All the Upper NW families I know picking SJC are doing it to either continue with Catholic school and don’t want single sex or have a recruiter athlete or don’t want to spend $60k for Sidwell and the like but won’t go public.
Anonymous wrote:Scholars have an honors religion class freshman year and an honors seminar and independent research project senior year. Every other class is available to every student at the school.
Anonymous wrote:Anonymous wrote:Am I wrong for having the impression that SJC is considered more prestigious?
Oh yes, of course it’s “more prestigious.” Not because of any measurable academic rigor, mind you, but because it has perfected the rare art of recruiting from the highly specialized gene pool of Upper Northwest D.C. parents whose self-worth is directly indexed to whether or not the head of school waves at them in the carpool line. These are people who treat open house day like the Iowa caucuses, but with more Vineyard Vines fleeces and fewer functioning moral compasses.
The prestige isn’t in the curriculum. It’s in the wine-and-cheese admissions mixers, the hushed tones about “fit,” and the unspoken contest of who can drop “Bethesda” and “Ambassador” most casually in the same sentence. Prestige, in this context, is basically a group hallucination shared by people who spent $3,000 last month on violin lessons their kid openly resents.
So yes, technically it’s “prestigious.” But only if you define prestige as the collective anxieties of insecure Northwest D.C. strivers, repackaged into a tuition bill the size of a small mortgage.
Anonymous wrote:Am I wrong for having the impression that SJC is considered more prestigious?
Anonymous wrote:I have no experience with Good Counsel, but we generally like SJC. The biggest complaint is that the SJC Scholars program is pretty unfair to kids who aren't in the program. Only Scholars can take honors religion freshman year, which gives them a GPA bump over the rest of the students.
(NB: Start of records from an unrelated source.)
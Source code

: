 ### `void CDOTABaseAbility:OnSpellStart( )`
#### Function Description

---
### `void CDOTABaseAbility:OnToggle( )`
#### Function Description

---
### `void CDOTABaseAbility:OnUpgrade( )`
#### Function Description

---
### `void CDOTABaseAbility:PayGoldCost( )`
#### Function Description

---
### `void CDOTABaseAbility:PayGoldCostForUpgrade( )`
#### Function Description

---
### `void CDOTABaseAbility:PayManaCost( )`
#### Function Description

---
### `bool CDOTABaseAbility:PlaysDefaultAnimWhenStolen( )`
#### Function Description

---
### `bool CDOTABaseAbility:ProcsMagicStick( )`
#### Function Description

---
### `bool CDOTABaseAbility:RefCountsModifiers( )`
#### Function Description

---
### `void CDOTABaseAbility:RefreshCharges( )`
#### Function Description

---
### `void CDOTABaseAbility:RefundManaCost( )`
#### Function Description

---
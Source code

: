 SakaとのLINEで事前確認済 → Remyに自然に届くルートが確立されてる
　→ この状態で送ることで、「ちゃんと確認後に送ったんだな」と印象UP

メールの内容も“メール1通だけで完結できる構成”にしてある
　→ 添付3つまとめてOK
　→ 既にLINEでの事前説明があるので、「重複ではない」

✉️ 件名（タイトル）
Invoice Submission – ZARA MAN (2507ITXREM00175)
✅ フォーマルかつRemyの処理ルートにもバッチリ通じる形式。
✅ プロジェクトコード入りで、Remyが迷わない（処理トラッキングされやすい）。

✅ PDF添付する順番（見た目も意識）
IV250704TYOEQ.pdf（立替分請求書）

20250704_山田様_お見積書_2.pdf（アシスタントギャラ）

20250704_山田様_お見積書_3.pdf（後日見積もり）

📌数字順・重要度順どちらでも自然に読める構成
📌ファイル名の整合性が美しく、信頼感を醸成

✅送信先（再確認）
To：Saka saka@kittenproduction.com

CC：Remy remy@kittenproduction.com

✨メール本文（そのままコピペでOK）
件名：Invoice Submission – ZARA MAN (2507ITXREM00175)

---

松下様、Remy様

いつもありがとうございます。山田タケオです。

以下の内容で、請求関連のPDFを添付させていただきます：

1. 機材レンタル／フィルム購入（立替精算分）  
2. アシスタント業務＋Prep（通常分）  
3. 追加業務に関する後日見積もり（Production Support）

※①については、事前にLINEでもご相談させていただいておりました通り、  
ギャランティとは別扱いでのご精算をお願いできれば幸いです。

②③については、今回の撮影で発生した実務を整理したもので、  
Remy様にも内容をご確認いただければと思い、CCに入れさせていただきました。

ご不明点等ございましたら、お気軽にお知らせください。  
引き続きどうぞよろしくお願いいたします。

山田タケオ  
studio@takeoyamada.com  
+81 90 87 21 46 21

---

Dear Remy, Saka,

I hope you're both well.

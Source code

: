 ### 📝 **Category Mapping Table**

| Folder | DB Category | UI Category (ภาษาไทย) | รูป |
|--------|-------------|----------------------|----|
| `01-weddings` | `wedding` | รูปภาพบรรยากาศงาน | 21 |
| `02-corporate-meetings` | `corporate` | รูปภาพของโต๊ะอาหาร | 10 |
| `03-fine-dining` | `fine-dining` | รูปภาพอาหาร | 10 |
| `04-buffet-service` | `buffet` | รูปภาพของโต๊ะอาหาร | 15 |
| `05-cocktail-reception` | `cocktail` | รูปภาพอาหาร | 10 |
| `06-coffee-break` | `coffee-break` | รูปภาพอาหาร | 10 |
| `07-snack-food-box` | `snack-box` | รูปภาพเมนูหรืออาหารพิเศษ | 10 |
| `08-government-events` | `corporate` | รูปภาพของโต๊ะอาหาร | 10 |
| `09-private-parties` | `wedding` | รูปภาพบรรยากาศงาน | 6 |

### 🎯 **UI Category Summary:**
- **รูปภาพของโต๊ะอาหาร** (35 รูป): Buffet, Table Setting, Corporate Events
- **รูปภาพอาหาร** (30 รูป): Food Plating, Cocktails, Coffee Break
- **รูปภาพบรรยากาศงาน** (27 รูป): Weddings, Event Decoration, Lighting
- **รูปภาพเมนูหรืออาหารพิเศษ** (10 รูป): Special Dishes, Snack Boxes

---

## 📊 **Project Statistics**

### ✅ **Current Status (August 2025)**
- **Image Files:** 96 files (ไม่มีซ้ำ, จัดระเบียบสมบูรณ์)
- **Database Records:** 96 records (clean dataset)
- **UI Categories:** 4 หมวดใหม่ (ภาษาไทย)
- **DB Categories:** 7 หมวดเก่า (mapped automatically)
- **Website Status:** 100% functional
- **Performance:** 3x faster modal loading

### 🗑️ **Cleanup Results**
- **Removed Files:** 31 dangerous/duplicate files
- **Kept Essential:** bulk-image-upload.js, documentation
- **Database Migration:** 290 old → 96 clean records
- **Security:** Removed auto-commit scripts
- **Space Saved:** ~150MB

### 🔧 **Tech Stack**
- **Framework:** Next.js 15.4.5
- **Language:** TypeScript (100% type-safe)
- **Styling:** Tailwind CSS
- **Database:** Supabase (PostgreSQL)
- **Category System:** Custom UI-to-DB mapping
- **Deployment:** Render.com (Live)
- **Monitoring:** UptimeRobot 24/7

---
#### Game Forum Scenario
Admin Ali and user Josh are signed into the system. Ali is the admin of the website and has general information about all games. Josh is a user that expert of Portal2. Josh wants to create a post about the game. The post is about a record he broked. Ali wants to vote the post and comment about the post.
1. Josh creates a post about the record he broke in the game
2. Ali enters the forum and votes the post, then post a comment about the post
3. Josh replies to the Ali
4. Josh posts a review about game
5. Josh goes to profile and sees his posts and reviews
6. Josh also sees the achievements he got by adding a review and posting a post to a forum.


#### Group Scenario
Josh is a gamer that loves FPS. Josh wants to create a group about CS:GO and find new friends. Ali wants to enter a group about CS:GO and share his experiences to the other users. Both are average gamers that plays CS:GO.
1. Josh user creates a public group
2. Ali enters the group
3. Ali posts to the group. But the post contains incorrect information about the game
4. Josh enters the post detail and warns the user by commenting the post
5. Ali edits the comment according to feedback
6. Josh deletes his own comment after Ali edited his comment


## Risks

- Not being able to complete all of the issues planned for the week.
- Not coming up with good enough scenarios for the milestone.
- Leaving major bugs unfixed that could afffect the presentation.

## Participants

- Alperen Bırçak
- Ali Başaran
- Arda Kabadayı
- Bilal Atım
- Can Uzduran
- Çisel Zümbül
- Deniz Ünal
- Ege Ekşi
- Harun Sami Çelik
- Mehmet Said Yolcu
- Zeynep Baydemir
If honors religion was harder than regular freshman religion, then perhaps that would be fair. Honors freshman religion isn't any more difficult than regular freshman religion though, which means the Scholars get an artificial GPA bump. The senior seminar that Scholars take is also not a particularly difficult class, but they get a GPA bump for that class as well.
It's also ridiculous that only Scholars can automatically get two teacher recommendations for the college applications. Other students are only allowed one teacher recommendation, unless they can show that a college requires more than one rec.
My child is a Scholar, so she benefits from the program, but I still think it's completely unfair to the rest of the kids.
Anonymous wrote:Anonymous wrote:What percentage of SJC kids get into the Scholar's Program?
About 50 students each year. The prerequisite is usually scoring a 95% or higher on the HSPT.